The Organic Trade Assn. (OTA) has called for additional trade oversight and monitoring to protect organic integrity here and around the world. The OIG report agreed.
First, OIG said the process AMS uses for determining equivalency of organic standards lacks transparency. “NOP officials maintained documentation of the process to resolve differences between foreign and USDA organic standards, but they did not have a methodology in place to disclose the results of that process to stakeholders,” the report reveals.
OIG also concluded that AMS was unable to provide reasonable assurance that NOP-required documents were reviewed at U.S. ports of entry to verify that important agricultural products labeled as organic were from certified organic foreign farms and businesses that produce and sell organic products.
OIG said AMS could implement a system to capture organic import data, such as country of origin, the approving certifier, a description of the imported products or volume of organic imports at U.S. ports of entry. NOP officials said they have begun to address the issue by creating new requirements, including import certificates for all organic product shipments entering the country, whether USDA or foreign country certified.

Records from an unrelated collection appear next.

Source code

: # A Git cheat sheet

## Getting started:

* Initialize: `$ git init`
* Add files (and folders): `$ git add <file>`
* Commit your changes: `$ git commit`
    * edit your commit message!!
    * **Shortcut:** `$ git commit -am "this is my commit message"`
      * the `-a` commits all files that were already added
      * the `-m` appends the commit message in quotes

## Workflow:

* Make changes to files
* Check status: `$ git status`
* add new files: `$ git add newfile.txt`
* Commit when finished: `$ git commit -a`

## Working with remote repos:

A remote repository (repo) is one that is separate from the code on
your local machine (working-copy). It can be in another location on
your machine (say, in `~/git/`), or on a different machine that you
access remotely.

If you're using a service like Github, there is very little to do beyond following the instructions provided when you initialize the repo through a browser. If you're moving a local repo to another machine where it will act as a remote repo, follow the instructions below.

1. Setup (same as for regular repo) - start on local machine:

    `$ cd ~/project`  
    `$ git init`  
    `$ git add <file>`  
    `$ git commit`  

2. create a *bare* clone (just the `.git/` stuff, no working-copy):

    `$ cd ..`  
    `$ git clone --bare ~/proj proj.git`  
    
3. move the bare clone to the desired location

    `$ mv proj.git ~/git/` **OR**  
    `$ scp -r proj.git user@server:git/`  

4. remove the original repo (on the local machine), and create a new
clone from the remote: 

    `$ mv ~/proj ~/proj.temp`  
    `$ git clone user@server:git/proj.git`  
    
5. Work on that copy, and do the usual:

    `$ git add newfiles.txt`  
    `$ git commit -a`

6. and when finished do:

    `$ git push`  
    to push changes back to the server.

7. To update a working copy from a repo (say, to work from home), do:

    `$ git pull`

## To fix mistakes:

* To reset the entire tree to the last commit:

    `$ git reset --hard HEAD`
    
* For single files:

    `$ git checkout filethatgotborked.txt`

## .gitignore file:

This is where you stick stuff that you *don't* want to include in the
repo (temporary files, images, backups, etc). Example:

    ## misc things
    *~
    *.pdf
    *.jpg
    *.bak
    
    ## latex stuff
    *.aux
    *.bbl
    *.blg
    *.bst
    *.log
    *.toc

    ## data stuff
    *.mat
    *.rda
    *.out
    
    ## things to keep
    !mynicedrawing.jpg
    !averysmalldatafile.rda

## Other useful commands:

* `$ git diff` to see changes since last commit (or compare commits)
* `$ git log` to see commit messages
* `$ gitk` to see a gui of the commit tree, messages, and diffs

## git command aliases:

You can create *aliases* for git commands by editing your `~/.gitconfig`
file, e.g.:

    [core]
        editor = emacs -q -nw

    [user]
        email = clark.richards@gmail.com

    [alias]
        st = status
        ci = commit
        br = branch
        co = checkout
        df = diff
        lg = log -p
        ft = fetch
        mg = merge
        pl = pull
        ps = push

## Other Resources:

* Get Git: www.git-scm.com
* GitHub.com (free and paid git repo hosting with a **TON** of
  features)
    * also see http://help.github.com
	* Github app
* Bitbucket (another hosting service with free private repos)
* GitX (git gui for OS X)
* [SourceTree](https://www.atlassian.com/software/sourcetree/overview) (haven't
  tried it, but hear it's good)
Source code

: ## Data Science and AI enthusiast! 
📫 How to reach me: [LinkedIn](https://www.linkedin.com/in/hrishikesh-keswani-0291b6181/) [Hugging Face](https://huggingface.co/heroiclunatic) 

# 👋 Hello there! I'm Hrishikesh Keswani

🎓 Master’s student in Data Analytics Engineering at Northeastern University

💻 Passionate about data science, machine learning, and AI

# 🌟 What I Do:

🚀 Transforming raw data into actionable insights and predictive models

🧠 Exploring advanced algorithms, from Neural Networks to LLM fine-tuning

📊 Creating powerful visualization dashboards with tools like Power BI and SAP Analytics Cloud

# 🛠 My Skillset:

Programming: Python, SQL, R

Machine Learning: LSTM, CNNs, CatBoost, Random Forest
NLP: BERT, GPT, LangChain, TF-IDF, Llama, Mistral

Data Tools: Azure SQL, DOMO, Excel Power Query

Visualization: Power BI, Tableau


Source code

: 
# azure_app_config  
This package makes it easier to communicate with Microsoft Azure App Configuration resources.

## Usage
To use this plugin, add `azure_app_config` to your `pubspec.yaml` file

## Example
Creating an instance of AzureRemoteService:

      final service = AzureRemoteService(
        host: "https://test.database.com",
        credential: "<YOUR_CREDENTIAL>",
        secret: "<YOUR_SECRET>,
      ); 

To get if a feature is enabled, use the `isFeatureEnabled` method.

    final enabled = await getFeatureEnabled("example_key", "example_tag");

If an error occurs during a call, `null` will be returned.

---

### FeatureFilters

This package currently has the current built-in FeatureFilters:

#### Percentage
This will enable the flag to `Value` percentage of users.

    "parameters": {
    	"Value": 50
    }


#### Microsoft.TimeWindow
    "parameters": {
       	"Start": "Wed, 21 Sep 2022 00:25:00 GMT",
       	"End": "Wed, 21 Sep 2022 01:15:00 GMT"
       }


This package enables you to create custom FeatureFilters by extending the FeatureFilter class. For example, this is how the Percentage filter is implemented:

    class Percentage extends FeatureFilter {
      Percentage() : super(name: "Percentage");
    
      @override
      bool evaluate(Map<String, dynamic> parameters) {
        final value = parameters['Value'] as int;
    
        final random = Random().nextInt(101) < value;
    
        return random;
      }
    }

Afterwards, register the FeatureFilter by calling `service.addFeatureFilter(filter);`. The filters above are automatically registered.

The report suggests executing a memorandum of understanding between AMS and U.S. Customs & Border Protection (CBP) to obtain assistance from CBP officials in reviewing NOP import certificates from countries with established equivalence arrangements at U.S. ports of entry.
OTA said it was encouraged to see NOP respond to the audit findings with several potential actions, such as a better partnership with CBP to ensure that organic certification paperwork is more closely examined at U.S. ports of entry.
Furthermore, OIG said imported agricultural products, whether organic or conventional, are sometimes fumigated at U.S. ports of entry to prevent prohibited pests from entering the country. “AMS has not established and implemented controls at U.S. ports of entry to identify, track and ensure treated organic products are not sold, labeled or represented as organic,” the report notes.
OTA is pursuing legislative changes in the next farm bill to give NOP the tools it needs to prevent fraud by modernizing import certificates to move to an electronic tracking system and limiting operations that are currently excluded from certification.
One of the recommendations explored is properly funding NOP to make sure the program has the resources for effective oversight and enforcement across the entire supply chain. Currently, NOP receives only $9 million per year to oversee the $40 billion-per-year organic sector. OTA said it’ll be advocating for 10% funding growth per year in the next farm bill.
In addition, it is seeking $5 million funding for technology systems to handle international data collection. “Technology is a weak link in the system,” said Gwen Wyard, OTA vice president of regulatory affairs, as certification currently is only a paper document system, which is where traceability efforts often break down.
“While further action by NOP is necessary and can help insure supply chain integrity, industry also plays a key role in protecting organic integrity in the supply chain,” OTA said in a statement. “The OTA’s global organic supply chain integrity task force is developing a guide for the private sector to do just that. Protecting the integrity of organic is a shared responsibility of the entire organic sector."